Tre fumaioli rossi spuntano sulla coperta di questa simbolica nave, ciascuno dei quali ospita altrettante camere tematiche: due per visionare filmati e ascoltare canzoni d’epoca, mentre nel terzo è stata ricostruita nei minimi dettagli una cuccetta di terza classe, esempio di come viaggiavano i nostri padri.

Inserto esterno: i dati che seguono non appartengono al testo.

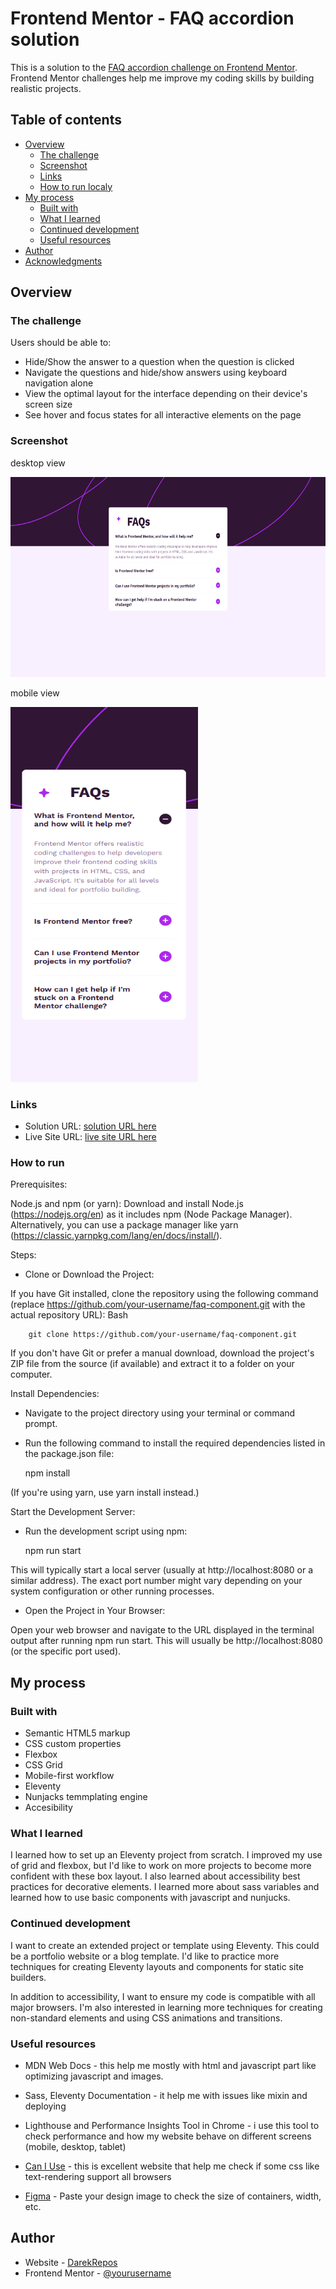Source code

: # Frontend Mentor - FAQ accordion solution

This is a solution to the [FAQ accordion challenge on Frontend Mentor](https://www.frontendmentor.io/challenges/faq-accordion-wyfFdeBwBz). Frontend Mentor challenges help me improve my coding skills by building realistic projects. 

## Table of contents

- [Overview](#overview)
  - [The challenge](#the-challenge)
  - [Screenshot](#screenshot)
  - [Links](#links)
  - [How to run localy](#how-to-run)
- [My process](#my-process)
  - [Built with](#built-with)
  - [What I learned](#what-i-learned)
  - [Continued development](#continued-development)
  - [Useful resources](#useful-resources)
- [Author](#author)
- [Acknowledgments](#acknowledgments)

## Overview

### The challenge

Users should be able to:

- Hide/Show the answer to a question when the question is clicked
- Navigate the questions and hide/show answers using keyboard navigation alone
- View the optimal layout for the interface depending on their device's screen size
- See hover and focus states for all interactive elements on the page

### Screenshot

desktop view

<img alt="desktop view screenshot" src="./docs/screenshots/desktop.png" width="600" height="320">

mobile view

<img alt="mobile view screenshot" src="./docs/screenshots/mobile.png" width="300" height="600">


### Links

- Solution URL: [solution URL here](https://your-solution-url.com)
- Live Site URL: [live site URL here](https://darekrepos.github.io/FAQ-accordion/faq-page)

### How to run

Prerequisites:

Node.js and npm (or yarn): Download and install Node.js (https://nodejs.org/en) as it includes npm (Node Package Manager). Alternatively, you can use a package manager like yarn (https://classic.yarnpkg.com/lang/en/docs/install/).

Steps:

- Clone or Download the Project:

If you have Git installed, clone the repository using the following command (replace https://github.com/your-username/faq-component.git with the actual repository URL):
Bash

        
        git clone https://github.com/your-username/faq-component.git
        
        

If you don't have Git or prefer a manual download, download the project's ZIP file from the source (if available) and extract it to a folder on your computer.

Install Dependencies:

- Navigate to the project directory using your terminal or command prompt.

- Run the following command to install the required dependencies listed in the package.json file:
   
   
    npm install
    

(If you're using yarn, use yarn install instead.)

Start the Development Server:

- Run the development script using npm:

   
    npm run start
 
This will typically start a local server (usually at http://localhost:8080 or a similar address). The exact port number might vary depending on your system configuration or other running processes.

- Open the Project in Your Browser:
        
Open your web browser and navigate to the URL displayed in the terminal output after running npm run start. This will usually be http://localhost:8080 (or the specific port used).



## My process

### Built with

- Semantic HTML5 markup
- CSS custom properties
- Flexbox
- CSS Grid
- Mobile-first workflow
- Eleventy
- Nunjacks temmplating engine
- Accesibility



### What I learned

I learned how to set up an Eleventy project from scratch. I improved my use of grid and flexbox, but I'd like to work on more projects to become more confident with these box layout. I also learned about accessibility best practices for decorative elements. I learned more about sass variables and learned how to use basic components with javascript and nunjucks.

### Continued development

I want to create an extended project or template using Eleventy. This could be a portfolio website or a blog template. I'd like to practice more techniques for creating Eleventy layouts and components for static site builders.

In addition to accessibility, I want to ensure my code is compatible with all major browsers. I'm also interested in learning more techniques for creating non-standard elements and using CSS animations and transitions.

### Useful resources

- MDN Web Docs - this help me mostly with html and javascript part like optimizing javascript and images. 

- Sass, Eleventy Documentation - it help me with issues like mixin and deploying

- Lighthouse and Performance Insights Tool in Chrome - i use this tool to check performance and how my website behave on different screens (mobile, desktop, tablet)

- [Can I Use](https://caniuse.com) - this is excellent website that help me check if some css like text-rendering support all browsers

- [Figma](https://www.figma.com/) - Paste your design image to check the size of containers, width, etc.


## Author

- Website - [DarekRepos](https://darekrepos.github.io/)
- Frontend Mentor - [@yourusername](https://www.frontendmentor.io/profile/DarekRepos)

Nelle maniche a vento di poppa e di prua (in quest’ultima una gigantografia documenta il sospirato arrivo in porto) due postazioni telematiche consultabili offrono un approfondimento della vicenda migratoria di una famiglia calabrese e una banca dati con i nomi dei migranti sbarcati dal 1858 al 1920 a New York (Usa), La Plata (Argentina) e Santos (Brasile).

 

Il piano superiore comprende una grande sala per convegni, conferenze e proiezioni, una biblioteca contenente testi, film e documentari sull’emigrazione italiana e sui migranti in genere, e alcune postazioni internet dove è possibile navigare alla scoperta del mondo dei nostri emigrati. Non mancano una caffetteria e un bookshop di libri sul tema, tra cui la guida ufficiale del Museo, autori Vito Teti e Gian Antonio Stella, edita da Rubbettino.

 

Museo per ricordare, a chi non l’ha vissuto o l’ha rimosso, lo sradicamento delle passate generazioni per crearsi un futuro altrove? Sì, fermo restando che oggi, anche per tanti giovani italiani soprattutto del Sud, s’impone la necessità di cercarsi un lavoro all’estero. Ma non si tratta solo di questo. Da terra d’immigrazione la Calabria è diventata a sua volta terra di accoglienza per flussi imponenti di africani costretti a espatriare per sfuggire alla miseria e alla guerra in casa propria.

 

A questo fenomeno che interpella le coscienze per il suo costo in vite umane la Fondazione che gestisce il Museo ha dedicato nel 2013 la nuova sezione “Mare Madre”: un container tappezzato di schermi, entrando nel quale il visitatore si trova immerso per otto minuti in frammenti di filmati, suoni, voci, brani di storie, sì da rivivere con gli immigrati di oggi le loro tragiche trasferte attraverso il deserto e il Mediterraneo.

 

Così, coniugando passato, presente e futuro, La Nave della Sila ci ricorda che in fondo siamo tutti sulla stessa “barca”, che ci si salva o perde insieme. Diverse le fisionomie, le lingue, le religioni. Identiche la sofferenza, l’attesa, la speranza.